* ASSIGNMENT: Transcribe exactly the line that contains "- Cloud Computing and DevOps" and every line below it in the listing, through the last, and no other lines.

:: RECORDS FOR THE EXERCISE ::

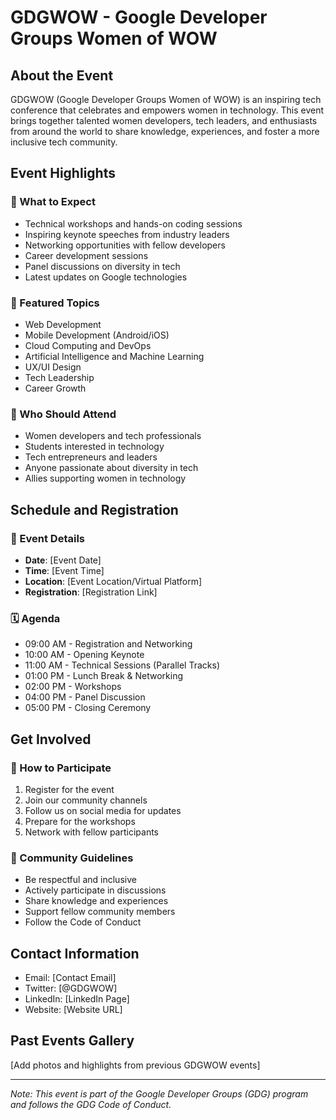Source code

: # GDGWOW - Google Developer Groups Women of WOW

## About the Event

GDGWOW (Google Developer Groups Women of WOW) is an inspiring tech conference that celebrates and empowers women in technology. This event brings together talented women developers, tech leaders, and enthusiasts from around the world to share knowledge, experiences, and foster a more inclusive tech community.

## Event Highlights

### 🎯 What to Expect
- Technical workshops and hands-on coding sessions
- Inspiring keynote speeches from industry leaders
- Networking opportunities with fellow developers
- Career development sessions
- Panel discussions on diversity in tech
- Latest updates on Google technologies

### 🎤 Featured Topics
- Web Development
- Mobile Development (Android/iOS)
- Cloud Computing and DevOps
- Artificial Intelligence and Machine Learning
- UX/UI Design
- Tech Leadership
- Career Growth

### 👥 Who Should Attend
- Women developers and tech professionals
- Students interested in technology
- Tech entrepreneurs and leaders
- Anyone passionate about diversity in tech
- Allies supporting women in technology

## Schedule and Registration

### 📅 Event Details
- **Date**: [Event Date]
- **Time**: [Event Time]
- **Location**: [Event Location/Virtual Platform]
- **Registration**: [Registration Link]

### 🗓️ Agenda
- 09:00 AM - Registration and Networking
- 10:00 AM - Opening Keynote
- 11:00 AM - Technical Sessions (Parallel Tracks)
- 01:00 PM - Lunch Break & Networking
- 02:00 PM - Workshops
- 04:00 PM - Panel Discussion
- 05:00 PM - Closing Ceremony

## Get Involved

### 🎯 How to Participate
1. Register for the event
2. Join our community channels
3. Follow us on social media for updates
4. Prepare for the workshops
5. Network with fellow participants

### 🤝 Community Guidelines
- Be respectful and inclusive
- Actively participate in discussions
- Share knowledge and experiences
- Support fellow community members
- Follow the Code of Conduct

## Contact Information
- Email: [Contact Email]
- Twitter: [@GDGWOW]
- LinkedIn: [LinkedIn Page]
- Website: [Website URL]

## Past Events Gallery
[Add photos and highlights from previous GDGWOW events]

---
*Note: This event is part of the Google Developer Groups (GDG) program and follows the GDG Code of Conduct.*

:::

* SOLUTION:
- Cloud Computing and DevOps
- Artificial Intelligence and Machine Learning
- UX/UI Design
- Tech Leadership
- Career Growth

### 👥 Who Should Attend
- Women developers and tech professionals
- Students interested in technology
- Tech entrepreneurs and leaders
- Anyone passionate about diversity in tech
- Allies supporting women in technology

## Schedule and Registration

### 📅 Event Details
- **Date**: [Event Date]
- **Time**: [Event Time]
- **Location**: [Event Location/Virtual Platform]
- **Registration**: [Registration Link]

### 🗓️ Agenda
- 09:00 AM - Registration and Networking
- 10:00 AM - Opening Keynote
- 11:00 AM - Technical Sessions (Parallel Tracks)
- 01:00 PM - Lunch Break & Networking
- 02:00 PM - Workshops
- 04:00 PM - Panel Discussion
- 05:00 PM - Closing Ceremony

## Get Involved

### 🎯 How to Participate
1. Register for the event
2. Join our community channels
3. Follow us on social media for updates
4. Prepare for the workshops
5. Network with fellow participants

### 🤝 Community Guidelines
- Be respectful and inclusive
- Actively participate in discussions
- Share knowledge and experiences
- Support fellow community members
- Follow the Code of Conduct

## Contact Information
- Email: [Contact Email]
- Twitter: [@GDGWOW]
- LinkedIn: [LinkedIn Page]
- Website: [Website URL]

## Past Events Gallery
[Add photos and highlights from previous GDGWOW events]

---
*Note: This event is part of the Google Developer Groups (GDG) program and follows the GDG Code of Conduct.*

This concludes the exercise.